ACTION ITEM :: Using the records below, copy every line that holds the string "packages".

EXTRACTED ENTRIES Start Marker

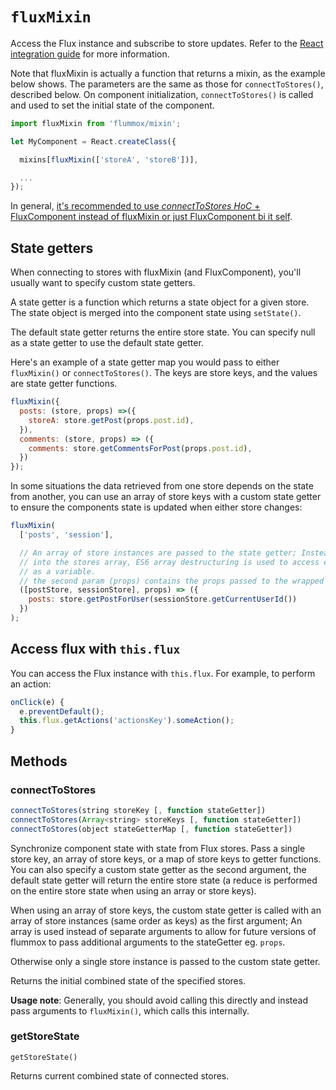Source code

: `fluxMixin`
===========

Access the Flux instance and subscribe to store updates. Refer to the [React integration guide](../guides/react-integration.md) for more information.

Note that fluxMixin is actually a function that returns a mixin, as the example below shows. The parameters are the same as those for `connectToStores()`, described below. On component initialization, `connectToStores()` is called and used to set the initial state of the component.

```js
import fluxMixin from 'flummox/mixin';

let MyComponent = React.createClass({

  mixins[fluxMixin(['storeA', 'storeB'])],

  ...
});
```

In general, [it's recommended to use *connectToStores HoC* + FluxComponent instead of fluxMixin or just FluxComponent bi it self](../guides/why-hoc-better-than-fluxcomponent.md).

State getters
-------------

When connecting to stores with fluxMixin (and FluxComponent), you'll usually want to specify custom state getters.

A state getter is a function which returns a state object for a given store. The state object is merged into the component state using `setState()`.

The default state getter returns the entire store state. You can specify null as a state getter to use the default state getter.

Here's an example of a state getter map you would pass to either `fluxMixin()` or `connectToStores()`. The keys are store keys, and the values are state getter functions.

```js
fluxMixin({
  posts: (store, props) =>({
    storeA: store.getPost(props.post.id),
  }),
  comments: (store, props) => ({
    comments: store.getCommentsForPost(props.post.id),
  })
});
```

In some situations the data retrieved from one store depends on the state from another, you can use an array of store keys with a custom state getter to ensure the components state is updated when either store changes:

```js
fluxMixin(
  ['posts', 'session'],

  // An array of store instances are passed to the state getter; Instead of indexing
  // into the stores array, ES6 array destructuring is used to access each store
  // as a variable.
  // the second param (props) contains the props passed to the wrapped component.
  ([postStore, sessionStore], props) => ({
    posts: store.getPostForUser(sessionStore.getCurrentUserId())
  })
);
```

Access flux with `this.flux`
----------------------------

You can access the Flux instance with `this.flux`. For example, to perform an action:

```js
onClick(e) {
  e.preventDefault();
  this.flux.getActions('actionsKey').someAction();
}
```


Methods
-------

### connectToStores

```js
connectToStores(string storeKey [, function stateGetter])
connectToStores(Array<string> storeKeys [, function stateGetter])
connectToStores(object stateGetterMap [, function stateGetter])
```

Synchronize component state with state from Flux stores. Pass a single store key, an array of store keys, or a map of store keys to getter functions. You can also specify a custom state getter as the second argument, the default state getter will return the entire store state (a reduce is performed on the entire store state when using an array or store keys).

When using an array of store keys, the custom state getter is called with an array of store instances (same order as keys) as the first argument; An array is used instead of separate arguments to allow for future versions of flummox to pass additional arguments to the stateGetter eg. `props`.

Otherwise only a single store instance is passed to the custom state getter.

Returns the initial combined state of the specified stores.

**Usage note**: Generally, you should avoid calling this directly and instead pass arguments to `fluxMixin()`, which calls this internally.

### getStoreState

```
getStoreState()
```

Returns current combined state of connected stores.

EXTRACTED ENTRIES End Marker
EXTRACTED ENTRIES Start Marker

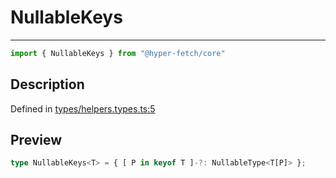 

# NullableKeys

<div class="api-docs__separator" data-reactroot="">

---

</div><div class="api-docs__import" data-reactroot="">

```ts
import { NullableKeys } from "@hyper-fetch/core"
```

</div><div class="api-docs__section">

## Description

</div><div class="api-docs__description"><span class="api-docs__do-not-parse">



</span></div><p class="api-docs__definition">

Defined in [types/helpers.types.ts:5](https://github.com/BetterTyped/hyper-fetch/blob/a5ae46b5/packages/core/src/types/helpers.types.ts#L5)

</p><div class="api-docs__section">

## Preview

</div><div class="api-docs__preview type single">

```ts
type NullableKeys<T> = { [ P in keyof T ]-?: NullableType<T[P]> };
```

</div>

EXTRACTED ENTRIES End Marker
EXTRACTED ENTRIES Start Marker

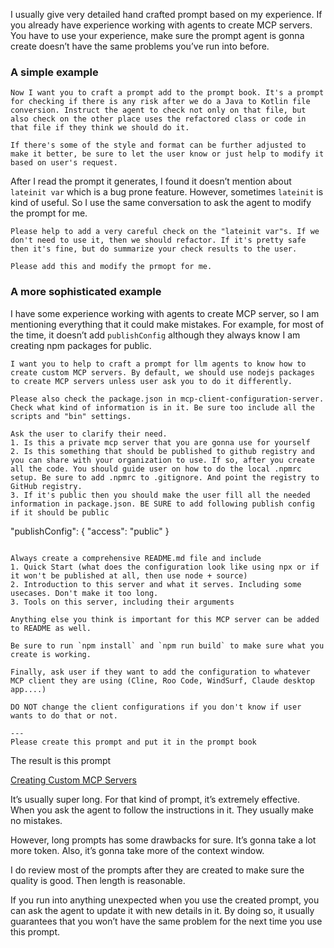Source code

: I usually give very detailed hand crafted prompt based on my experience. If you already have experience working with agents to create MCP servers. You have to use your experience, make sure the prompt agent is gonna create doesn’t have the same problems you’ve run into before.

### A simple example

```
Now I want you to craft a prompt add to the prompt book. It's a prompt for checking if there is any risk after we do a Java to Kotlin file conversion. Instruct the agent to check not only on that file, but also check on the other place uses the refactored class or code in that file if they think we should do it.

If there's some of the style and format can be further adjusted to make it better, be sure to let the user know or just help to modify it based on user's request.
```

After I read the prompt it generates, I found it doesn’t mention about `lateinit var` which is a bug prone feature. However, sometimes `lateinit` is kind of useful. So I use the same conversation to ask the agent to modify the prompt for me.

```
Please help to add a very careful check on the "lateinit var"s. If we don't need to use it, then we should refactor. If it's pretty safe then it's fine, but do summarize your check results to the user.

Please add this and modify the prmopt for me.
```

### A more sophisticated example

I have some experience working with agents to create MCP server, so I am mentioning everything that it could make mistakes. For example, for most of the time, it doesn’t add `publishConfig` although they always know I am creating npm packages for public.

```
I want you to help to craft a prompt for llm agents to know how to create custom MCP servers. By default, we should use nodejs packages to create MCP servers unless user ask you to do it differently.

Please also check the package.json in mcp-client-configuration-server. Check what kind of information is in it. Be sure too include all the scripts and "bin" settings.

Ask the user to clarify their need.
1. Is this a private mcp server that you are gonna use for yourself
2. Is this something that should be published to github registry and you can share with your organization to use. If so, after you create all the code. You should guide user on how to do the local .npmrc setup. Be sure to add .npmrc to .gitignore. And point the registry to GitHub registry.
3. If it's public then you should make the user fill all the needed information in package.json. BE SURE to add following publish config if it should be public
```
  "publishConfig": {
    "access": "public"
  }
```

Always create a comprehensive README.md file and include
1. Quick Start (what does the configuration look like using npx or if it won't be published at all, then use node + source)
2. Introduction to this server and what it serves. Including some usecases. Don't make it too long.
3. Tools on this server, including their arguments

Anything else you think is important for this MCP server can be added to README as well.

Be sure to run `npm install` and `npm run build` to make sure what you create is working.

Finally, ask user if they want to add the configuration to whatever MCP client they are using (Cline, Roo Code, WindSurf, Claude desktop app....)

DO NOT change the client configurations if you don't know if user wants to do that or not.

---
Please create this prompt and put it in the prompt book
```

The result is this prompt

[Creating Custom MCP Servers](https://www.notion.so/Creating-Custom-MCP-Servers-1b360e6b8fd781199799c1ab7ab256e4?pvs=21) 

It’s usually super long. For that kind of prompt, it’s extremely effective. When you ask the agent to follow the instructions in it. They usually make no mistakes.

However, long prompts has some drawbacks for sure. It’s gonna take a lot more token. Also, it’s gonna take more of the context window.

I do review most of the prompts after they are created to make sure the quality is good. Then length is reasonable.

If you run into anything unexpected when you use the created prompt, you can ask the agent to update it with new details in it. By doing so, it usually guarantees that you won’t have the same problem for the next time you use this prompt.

EXTRACTED ENTRIES End Marker

RESULT OF THIS TASK ::
Defined in [types/helpers.types.ts:5](https://github.com/BetterTyped/hyper-fetch/blob/a5ae46b5/packages/core/src/types/helpers.types.ts#L5)
I have some experience working with agents to create MCP server, so I am mentioning everything that it could make mistakes. For example, for most of the time, it doesn’t add `publishConfig` although they always know I am creating npm packages for public.
I want you to help to craft a prompt for llm agents to know how to create custom MCP servers. By default, we should use nodejs packages to create MCP servers unless user ask you to do it differently.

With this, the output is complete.